BEGIN Data shown
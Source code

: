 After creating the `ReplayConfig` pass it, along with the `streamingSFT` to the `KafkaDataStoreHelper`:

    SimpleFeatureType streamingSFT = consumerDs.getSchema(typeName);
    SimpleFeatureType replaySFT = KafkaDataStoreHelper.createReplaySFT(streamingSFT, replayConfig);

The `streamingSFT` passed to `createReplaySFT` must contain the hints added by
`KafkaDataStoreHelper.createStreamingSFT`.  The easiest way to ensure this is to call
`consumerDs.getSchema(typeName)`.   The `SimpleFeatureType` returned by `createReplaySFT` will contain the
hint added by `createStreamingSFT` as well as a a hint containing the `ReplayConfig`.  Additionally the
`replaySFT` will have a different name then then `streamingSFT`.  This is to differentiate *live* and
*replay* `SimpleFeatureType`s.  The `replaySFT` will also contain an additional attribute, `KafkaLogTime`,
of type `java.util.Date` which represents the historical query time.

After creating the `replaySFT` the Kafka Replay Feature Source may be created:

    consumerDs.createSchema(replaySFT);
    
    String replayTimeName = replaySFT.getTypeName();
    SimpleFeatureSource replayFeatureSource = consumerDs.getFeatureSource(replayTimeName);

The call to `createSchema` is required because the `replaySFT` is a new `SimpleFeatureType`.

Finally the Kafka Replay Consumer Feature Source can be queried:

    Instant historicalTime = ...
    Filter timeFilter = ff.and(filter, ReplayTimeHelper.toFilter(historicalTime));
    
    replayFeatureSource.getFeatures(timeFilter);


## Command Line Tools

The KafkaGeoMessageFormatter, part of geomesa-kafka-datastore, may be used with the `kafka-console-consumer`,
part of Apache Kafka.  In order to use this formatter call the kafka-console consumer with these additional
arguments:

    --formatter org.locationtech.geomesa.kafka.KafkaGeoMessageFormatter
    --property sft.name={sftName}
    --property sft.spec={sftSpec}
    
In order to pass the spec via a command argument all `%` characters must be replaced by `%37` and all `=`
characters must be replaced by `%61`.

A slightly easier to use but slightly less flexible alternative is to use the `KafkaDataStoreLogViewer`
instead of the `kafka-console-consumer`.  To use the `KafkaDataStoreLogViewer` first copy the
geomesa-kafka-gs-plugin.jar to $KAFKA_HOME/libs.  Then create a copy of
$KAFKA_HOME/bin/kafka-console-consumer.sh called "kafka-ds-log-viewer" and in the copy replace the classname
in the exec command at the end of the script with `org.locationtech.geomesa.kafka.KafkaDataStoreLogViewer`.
END Data shown
Work required:
All of the data above needs to be written out exactly.

Exercise result:
Source code

: After creating the `ReplayConfig` pass it, along with the `streamingSFT` to the `KafkaDataStoreHelper`:

    SimpleFeatureType streamingSFT = consumerDs.getSchema(typeName);
    SimpleFeatureType replaySFT = KafkaDataStoreHelper.createReplaySFT(streamingSFT, replayConfig);

The `streamingSFT` passed to `createReplaySFT` must contain the hints added by
`KafkaDataStoreHelper.createStreamingSFT`.  The easiest way to ensure this is to call
`consumerDs.getSchema(typeName)`.   The `SimpleFeatureType` returned by `createReplaySFT` will contain the
hint added by `createStreamingSFT` as well as a a hint containing the `ReplayConfig`.  Additionally the
`replaySFT` will have a different name then then `streamingSFT`.  This is to differentiate *live* and
*replay* `SimpleFeatureType`s.  The `replaySFT` will also contain an additional attribute, `KafkaLogTime`,
of type `java.util.Date` which represents the historical query time.

After creating the `replaySFT` the Kafka Replay Feature Source may be created:

    consumerDs.createSchema(replaySFT);
    
    String replayTimeName = replaySFT.getTypeName();
    SimpleFeatureSource replayFeatureSource = consumerDs.getFeatureSource(replayTimeName);

The call to `createSchema` is required because the `replaySFT` is a new `SimpleFeatureType`.

Finally the Kafka Replay Consumer Feature Source can be queried:

    Instant historicalTime = ...
    Filter timeFilter = ff.and(filter, ReplayTimeHelper.toFilter(historicalTime));
    
    replayFeatureSource.getFeatures(timeFilter);


## Command Line Tools

The KafkaGeoMessageFormatter, part of geomesa-kafka-datastore, may be used with the `kafka-console-consumer`,
part of Apache Kafka.  In order to use this formatter call the kafka-console consumer with these additional
arguments:

    --formatter org.locationtech.geomesa.kafka.KafkaGeoMessageFormatter
    --property sft.name={sftName}
    --property sft.spec={sftSpec}
    
In order to pass the spec via a command argument all `%` characters must be replaced by `%37` and all `=`
characters must be replaced by `%61`.

A slightly easier to use but slightly less flexible alternative is to use the `KafkaDataStoreLogViewer`
instead of the `kafka-console-consumer`.  To use the `KafkaDataStoreLogViewer` first copy the
geomesa-kafka-gs-plugin.jar to $KAFKA_HOME/libs.  Then create a copy of
$KAFKA_HOME/bin/kafka-console-consumer.sh called "kafka-ds-log-viewer" and in the copy replace the classname
in the exec command at the end of the script with `org.locationtech.geomesa.kafka.KafkaDataStoreLogViewer`.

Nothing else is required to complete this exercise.